▸ Required action
Reproduce the entries below exactly, but only from the line containing "### Step 2: Create a Private App" to the line containing "posts and pages", inclusive.

─── Information provided ───

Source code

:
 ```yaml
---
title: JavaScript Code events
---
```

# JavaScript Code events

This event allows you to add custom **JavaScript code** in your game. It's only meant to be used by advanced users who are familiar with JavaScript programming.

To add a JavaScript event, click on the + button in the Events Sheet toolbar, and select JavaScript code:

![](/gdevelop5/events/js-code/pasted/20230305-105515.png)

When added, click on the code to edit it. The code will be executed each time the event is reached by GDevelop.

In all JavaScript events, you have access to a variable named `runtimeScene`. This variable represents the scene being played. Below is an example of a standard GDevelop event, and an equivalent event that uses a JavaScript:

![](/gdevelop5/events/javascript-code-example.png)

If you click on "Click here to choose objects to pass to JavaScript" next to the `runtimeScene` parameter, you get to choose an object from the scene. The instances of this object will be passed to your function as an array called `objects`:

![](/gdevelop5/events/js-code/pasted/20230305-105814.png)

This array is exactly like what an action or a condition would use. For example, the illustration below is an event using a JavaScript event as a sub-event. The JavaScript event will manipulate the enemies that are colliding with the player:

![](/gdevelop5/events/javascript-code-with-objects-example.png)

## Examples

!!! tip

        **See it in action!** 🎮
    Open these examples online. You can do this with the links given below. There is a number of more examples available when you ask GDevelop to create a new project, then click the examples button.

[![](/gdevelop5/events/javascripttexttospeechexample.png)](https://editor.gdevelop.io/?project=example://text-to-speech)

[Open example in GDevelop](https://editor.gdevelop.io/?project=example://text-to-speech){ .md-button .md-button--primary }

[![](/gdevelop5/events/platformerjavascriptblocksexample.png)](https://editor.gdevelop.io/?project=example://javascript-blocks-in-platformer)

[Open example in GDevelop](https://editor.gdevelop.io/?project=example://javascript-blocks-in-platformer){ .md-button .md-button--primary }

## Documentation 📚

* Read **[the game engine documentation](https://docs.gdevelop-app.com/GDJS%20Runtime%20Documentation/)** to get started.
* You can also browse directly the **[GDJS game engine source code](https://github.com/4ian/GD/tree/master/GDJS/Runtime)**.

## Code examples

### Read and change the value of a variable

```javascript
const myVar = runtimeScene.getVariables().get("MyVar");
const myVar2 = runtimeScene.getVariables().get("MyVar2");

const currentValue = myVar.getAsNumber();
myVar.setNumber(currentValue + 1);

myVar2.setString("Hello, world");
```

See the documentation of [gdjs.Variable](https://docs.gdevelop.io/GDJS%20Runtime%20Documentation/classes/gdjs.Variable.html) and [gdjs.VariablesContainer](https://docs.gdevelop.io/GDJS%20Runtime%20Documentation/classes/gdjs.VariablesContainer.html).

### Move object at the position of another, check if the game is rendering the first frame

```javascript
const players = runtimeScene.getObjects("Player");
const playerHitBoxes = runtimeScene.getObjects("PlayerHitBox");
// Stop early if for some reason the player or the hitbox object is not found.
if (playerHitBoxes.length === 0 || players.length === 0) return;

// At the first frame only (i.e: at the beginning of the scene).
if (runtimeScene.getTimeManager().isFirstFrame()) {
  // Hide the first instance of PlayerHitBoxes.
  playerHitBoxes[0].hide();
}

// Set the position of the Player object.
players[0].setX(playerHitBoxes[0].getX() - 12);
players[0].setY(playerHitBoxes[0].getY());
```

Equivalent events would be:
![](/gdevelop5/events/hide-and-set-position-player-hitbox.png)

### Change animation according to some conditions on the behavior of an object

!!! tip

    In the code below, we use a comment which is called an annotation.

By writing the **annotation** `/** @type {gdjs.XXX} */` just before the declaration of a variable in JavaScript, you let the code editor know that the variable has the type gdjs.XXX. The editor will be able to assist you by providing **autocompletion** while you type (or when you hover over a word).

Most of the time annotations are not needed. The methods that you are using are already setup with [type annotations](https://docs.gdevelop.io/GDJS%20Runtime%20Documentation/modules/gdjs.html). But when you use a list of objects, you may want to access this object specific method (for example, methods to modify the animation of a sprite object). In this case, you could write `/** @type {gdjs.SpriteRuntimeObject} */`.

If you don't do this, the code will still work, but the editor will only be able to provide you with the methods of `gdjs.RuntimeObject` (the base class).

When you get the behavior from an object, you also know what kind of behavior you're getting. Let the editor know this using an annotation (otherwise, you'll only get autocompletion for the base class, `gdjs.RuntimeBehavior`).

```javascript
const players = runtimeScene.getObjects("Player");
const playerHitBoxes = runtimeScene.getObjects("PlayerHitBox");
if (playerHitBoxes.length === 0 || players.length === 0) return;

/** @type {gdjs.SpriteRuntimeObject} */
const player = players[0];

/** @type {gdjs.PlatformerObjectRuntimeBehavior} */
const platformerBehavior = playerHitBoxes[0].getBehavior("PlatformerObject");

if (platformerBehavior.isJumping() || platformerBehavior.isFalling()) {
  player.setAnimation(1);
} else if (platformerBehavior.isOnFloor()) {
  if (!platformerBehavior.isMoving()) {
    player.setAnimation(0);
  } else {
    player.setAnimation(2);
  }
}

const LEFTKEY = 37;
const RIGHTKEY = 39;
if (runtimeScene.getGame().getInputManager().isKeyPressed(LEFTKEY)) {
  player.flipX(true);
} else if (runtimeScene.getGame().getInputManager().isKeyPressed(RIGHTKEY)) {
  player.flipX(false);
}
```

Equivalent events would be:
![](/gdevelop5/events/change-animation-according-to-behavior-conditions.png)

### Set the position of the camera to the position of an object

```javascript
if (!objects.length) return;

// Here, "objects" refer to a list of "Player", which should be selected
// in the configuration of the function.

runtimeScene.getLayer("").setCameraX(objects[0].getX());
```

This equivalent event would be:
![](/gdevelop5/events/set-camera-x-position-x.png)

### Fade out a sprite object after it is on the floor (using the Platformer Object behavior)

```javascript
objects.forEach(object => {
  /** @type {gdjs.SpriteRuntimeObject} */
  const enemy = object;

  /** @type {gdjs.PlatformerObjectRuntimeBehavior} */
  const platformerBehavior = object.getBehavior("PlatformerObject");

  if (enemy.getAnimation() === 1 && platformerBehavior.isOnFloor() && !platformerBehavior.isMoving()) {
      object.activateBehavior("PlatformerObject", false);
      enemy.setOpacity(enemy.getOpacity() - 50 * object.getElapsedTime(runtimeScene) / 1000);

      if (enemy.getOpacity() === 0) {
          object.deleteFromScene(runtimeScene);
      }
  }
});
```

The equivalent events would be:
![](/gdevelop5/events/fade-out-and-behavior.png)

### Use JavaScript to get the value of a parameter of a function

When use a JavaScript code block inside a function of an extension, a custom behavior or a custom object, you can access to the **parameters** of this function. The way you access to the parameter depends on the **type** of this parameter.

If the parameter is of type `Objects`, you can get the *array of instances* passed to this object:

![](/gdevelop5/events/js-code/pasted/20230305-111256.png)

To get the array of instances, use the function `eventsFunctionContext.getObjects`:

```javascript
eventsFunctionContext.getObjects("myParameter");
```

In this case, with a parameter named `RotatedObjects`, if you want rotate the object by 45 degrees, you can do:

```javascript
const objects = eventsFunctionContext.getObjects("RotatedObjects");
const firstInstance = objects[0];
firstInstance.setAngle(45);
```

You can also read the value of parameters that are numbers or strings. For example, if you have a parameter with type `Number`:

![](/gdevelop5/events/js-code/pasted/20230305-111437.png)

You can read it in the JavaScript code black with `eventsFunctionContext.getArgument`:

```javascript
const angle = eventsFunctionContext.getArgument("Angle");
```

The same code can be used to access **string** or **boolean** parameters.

───
─── Information provided ───

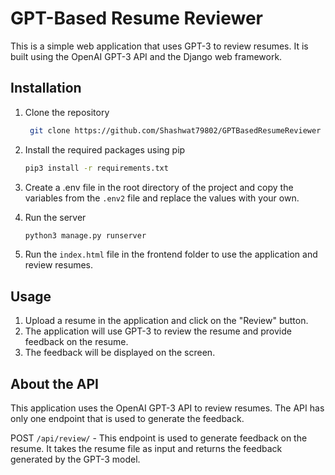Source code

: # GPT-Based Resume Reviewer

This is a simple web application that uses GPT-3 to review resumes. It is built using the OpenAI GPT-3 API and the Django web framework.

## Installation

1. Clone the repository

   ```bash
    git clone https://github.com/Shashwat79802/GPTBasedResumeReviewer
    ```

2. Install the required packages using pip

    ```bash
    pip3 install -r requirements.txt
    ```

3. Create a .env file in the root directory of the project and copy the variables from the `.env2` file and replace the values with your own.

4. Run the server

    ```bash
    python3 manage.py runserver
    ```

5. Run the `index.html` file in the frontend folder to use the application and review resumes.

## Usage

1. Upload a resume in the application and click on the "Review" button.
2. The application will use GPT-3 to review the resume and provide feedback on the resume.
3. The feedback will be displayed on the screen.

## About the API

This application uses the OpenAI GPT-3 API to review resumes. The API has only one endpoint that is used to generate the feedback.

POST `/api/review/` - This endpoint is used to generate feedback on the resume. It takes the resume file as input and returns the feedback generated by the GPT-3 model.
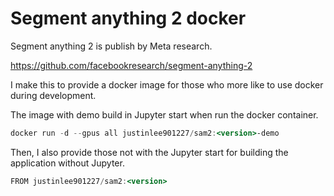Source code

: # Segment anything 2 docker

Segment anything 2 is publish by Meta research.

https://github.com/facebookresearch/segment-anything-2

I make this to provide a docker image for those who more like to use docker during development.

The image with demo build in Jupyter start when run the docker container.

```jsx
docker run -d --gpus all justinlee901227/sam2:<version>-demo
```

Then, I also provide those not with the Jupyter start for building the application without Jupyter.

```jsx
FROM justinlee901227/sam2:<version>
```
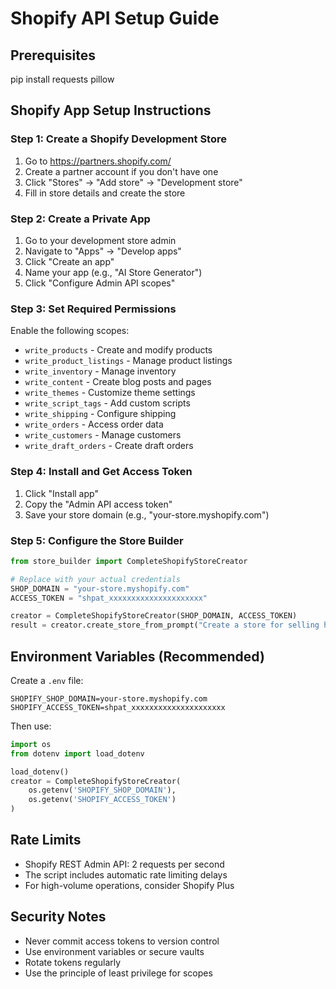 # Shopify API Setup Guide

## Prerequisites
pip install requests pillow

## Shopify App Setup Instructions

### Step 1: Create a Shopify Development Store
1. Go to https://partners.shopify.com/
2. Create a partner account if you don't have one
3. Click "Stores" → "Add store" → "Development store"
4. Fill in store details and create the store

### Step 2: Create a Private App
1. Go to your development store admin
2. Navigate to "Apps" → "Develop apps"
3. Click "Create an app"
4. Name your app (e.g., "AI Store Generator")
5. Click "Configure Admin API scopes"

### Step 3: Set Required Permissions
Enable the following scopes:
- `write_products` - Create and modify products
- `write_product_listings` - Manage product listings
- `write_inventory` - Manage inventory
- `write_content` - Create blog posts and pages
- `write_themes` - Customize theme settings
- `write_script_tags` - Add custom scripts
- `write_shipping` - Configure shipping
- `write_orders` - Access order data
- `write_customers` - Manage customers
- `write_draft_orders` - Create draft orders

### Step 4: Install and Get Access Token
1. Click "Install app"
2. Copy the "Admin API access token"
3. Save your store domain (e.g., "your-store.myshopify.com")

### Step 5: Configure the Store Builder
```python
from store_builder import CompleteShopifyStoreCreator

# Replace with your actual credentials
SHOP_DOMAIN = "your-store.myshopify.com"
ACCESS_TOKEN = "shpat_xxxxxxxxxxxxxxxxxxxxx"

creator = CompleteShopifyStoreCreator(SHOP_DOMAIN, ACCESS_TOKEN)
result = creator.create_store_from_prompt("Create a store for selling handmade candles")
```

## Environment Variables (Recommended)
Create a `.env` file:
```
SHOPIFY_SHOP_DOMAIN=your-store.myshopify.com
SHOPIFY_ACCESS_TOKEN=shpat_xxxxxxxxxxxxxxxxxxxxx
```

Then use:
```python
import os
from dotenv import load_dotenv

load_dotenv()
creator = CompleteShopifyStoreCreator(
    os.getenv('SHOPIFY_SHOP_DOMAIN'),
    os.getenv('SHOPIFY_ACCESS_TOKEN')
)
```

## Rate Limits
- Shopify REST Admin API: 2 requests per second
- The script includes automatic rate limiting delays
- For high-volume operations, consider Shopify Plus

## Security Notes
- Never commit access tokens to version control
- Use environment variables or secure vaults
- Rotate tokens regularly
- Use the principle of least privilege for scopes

───
─── Information provided ───

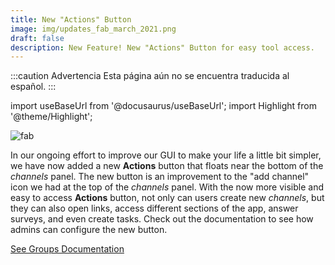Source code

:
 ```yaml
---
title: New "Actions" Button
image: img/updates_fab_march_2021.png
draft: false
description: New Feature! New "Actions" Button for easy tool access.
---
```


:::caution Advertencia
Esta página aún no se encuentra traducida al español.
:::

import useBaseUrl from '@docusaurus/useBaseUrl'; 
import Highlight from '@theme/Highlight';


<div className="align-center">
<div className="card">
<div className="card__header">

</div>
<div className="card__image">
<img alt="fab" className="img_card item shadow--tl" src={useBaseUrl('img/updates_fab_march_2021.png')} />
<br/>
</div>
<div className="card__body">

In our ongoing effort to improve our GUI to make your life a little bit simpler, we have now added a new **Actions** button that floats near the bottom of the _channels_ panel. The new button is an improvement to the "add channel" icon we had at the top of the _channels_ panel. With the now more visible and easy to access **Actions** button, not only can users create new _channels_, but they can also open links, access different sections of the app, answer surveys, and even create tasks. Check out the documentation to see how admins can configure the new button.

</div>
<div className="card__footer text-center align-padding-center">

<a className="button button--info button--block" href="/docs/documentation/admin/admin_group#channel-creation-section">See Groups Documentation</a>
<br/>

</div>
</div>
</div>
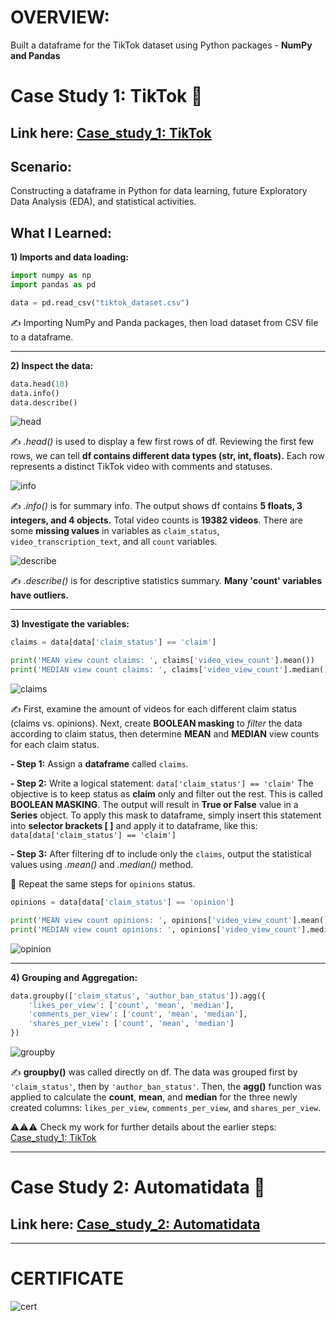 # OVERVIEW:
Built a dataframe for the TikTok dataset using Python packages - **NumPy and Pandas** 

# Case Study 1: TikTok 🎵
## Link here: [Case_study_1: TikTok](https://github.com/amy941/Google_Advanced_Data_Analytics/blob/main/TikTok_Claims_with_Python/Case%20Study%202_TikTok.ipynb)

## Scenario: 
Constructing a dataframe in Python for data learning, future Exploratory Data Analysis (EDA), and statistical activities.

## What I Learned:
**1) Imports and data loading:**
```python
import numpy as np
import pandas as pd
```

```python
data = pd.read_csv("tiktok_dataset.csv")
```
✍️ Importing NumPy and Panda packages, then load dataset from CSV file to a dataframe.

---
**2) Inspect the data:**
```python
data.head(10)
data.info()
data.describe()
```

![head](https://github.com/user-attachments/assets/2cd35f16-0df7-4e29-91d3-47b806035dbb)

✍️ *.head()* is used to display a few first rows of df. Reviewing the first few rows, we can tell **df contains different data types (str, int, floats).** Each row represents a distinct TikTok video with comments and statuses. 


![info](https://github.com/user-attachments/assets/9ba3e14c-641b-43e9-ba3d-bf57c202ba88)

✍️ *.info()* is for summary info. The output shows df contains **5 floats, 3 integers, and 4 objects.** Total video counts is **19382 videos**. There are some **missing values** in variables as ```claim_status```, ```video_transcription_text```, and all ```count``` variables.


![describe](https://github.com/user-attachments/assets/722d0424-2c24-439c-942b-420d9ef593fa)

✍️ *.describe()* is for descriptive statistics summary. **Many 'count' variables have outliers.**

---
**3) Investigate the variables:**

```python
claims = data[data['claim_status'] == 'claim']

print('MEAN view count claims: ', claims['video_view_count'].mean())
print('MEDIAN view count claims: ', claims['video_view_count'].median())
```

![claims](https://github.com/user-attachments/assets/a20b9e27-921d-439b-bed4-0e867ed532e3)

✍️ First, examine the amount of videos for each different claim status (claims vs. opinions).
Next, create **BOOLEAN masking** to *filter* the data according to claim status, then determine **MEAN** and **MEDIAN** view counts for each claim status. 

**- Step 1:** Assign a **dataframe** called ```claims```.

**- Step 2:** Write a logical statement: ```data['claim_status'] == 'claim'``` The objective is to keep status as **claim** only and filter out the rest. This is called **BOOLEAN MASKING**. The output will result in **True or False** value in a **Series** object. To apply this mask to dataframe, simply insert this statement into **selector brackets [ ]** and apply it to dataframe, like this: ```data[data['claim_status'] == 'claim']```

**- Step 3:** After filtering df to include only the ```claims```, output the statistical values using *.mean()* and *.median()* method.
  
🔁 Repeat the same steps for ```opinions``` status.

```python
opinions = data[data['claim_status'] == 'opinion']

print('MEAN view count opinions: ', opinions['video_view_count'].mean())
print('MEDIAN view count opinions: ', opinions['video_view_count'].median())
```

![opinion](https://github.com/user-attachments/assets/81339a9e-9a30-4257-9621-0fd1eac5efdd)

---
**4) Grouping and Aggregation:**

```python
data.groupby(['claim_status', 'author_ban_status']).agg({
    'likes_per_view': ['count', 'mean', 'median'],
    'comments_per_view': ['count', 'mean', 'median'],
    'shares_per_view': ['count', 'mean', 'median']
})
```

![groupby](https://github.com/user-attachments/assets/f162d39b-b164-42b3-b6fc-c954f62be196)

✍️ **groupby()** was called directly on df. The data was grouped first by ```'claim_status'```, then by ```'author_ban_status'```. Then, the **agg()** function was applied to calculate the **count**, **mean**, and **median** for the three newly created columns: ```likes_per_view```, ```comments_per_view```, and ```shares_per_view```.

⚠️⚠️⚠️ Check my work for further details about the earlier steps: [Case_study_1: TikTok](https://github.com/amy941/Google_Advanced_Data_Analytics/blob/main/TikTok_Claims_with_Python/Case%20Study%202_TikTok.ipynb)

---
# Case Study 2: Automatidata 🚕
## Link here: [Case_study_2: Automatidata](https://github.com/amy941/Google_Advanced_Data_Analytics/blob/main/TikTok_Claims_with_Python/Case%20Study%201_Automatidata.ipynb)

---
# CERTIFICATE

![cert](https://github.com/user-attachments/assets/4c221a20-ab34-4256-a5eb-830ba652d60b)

───

▸ Result below
### Step 2: Create a Private App
1. Go to your development store admin
2. Navigate to "Apps" → "Develop apps"
3. Click "Create an app"
4. Name your app (e.g., "AI Store Generator")
5. Click "Configure Admin API scopes"

### Step 3: Set Required Permissions
Enable the following scopes:
- `write_products` - Create and modify products
- `write_product_listings` - Manage product listings
- `write_inventory` - Manage inventory
- `write_content` - Create blog posts and pages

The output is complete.